Intégrité vs prosélytisme

La polémique esthétique vient s’ajouter aux soupçons d’antisémitisme dont l’auteur a été l’objet avant même d’avoir entamé le tournage de son film -qu’il a financé personnellement avec sa société Icon Productions à hauteur de 30 millions de dollars, faute de partenariat financier avec un studio. Aux Etats-Unis, en particulier, des associations juives accusent le réalisateur (et par ailleurs coscénariste) d’avoir voulu propager un message antisémite et l’image du peuple juif déicide. Si les accusations ne résistent guère à l’analyse, encore que le film entretienne une certaine confusion, la polémique, elle, ne cessera d’enfler et d’essaimer (jusqu’en Belgique, d’ailleurs, où la sortie sera accompagnée de débats houleux), la Passion déchaînant les passions à tout-va, attisées encore par la réputation sulfureuse du cinéaste. Protestant de sa bonne foi, Gibson déclarera pour sa part: « Mon espoir ultime est que le message d’un courage et d’un sacrifice immenses que transmet ce récit puisse inspirer la tolérance, l’amour et le pardon. Nous avons manifestement besoin de telles choses dans le monde d’aujourd’hui. » On peut dire, sans risque de se tromper, que le réalisateur n’a guère été entendu sur ce coup-là. Pas sûr, pour autant, qu’il en ait été franchement marri, le scandale ayant à l’évidence dopé les résultats d’un film qui devait cumuler quelque 370 millions de dollars de recettes aux USA, où la controverse avait été la plus vive. Pas né de la dernière pluie, Mel l’amputera même de quelques-unes de ses scènes les plus gore lors de sa ressortie en salles aux Etats-Unis à Pâques 2005, n’hésitant pas à sacrifier l’intégrité artistique de l’oeuvre sur l’autel du prosélytisme.
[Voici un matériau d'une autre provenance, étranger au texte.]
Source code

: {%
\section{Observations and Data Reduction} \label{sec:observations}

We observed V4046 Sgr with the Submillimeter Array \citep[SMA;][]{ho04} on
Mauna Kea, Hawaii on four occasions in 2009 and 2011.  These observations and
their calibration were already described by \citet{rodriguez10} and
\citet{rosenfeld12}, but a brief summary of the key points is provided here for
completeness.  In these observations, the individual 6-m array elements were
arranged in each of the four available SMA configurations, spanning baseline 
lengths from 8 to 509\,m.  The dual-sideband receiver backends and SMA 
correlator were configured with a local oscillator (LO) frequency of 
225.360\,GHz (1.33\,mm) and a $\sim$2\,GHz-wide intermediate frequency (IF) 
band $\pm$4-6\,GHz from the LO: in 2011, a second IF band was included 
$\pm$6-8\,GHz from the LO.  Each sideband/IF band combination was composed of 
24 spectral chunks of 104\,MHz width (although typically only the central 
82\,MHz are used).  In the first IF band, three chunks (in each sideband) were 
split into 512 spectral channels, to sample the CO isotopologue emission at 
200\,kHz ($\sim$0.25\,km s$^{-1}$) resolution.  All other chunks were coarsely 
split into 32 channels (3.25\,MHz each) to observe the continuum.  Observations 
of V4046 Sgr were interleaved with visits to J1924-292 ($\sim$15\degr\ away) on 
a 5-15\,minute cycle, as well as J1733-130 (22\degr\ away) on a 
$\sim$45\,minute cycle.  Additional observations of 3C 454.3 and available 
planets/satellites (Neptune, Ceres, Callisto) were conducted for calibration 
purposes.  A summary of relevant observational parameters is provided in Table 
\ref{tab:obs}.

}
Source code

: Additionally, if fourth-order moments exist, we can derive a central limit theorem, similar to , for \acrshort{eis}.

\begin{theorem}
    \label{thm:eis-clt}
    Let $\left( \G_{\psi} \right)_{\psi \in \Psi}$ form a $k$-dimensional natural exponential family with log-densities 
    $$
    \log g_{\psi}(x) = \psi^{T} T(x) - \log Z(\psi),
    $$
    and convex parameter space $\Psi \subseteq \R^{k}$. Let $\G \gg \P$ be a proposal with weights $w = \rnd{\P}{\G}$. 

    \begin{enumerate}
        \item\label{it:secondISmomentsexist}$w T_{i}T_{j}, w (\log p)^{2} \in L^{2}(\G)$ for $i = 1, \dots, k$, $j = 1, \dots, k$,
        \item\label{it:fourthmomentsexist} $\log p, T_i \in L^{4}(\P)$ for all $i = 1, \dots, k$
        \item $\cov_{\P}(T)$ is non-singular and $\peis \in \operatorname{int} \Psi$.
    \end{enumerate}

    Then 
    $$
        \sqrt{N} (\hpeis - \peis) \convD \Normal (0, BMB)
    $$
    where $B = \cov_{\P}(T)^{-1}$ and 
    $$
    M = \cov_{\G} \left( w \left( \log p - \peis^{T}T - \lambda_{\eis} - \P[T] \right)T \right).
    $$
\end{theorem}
A revoir le film aujourd’hui, le premier sentiment venant à l’esprit est, à vrai dire, celui d’une tempête dans un verre d’eau (bénite?). Pas exempt de tous reproches, loin de là, péchant par simplification réductrice, sans doute, comme par sa violence outrée, The Passion of The Christ n’est pas pour autant le pensum infréquentable que certains ont voulu y voir. S’il a la main assurément fort lourde, Mel Gibson signe un opus ni meilleur ni pire que beaucoup d’autres films, religieux notamment, même si d’un goût par moments éminemment discutable, comme l’est, à tout le moins, l’exaltation du martyre à laquelle s’y livre le réalisateur…

(1) QUEL SCANDALE!, DE GUILLAUME EVIN, ÉD. DE LA MARTINIÈRE, 2015.

(2) FILMS À SCANDALE!, DE JEAN-LUC DOUIN, ÉD. DU CHÊNE, 2001.

(3) LES CITATIONS DE MEL GIBSON SONT EMPRUNTÉES AU DOSSIER DE PRESSE DU FILM, DISTRIBUÉ EN BELGIQUE PAR CINÉART.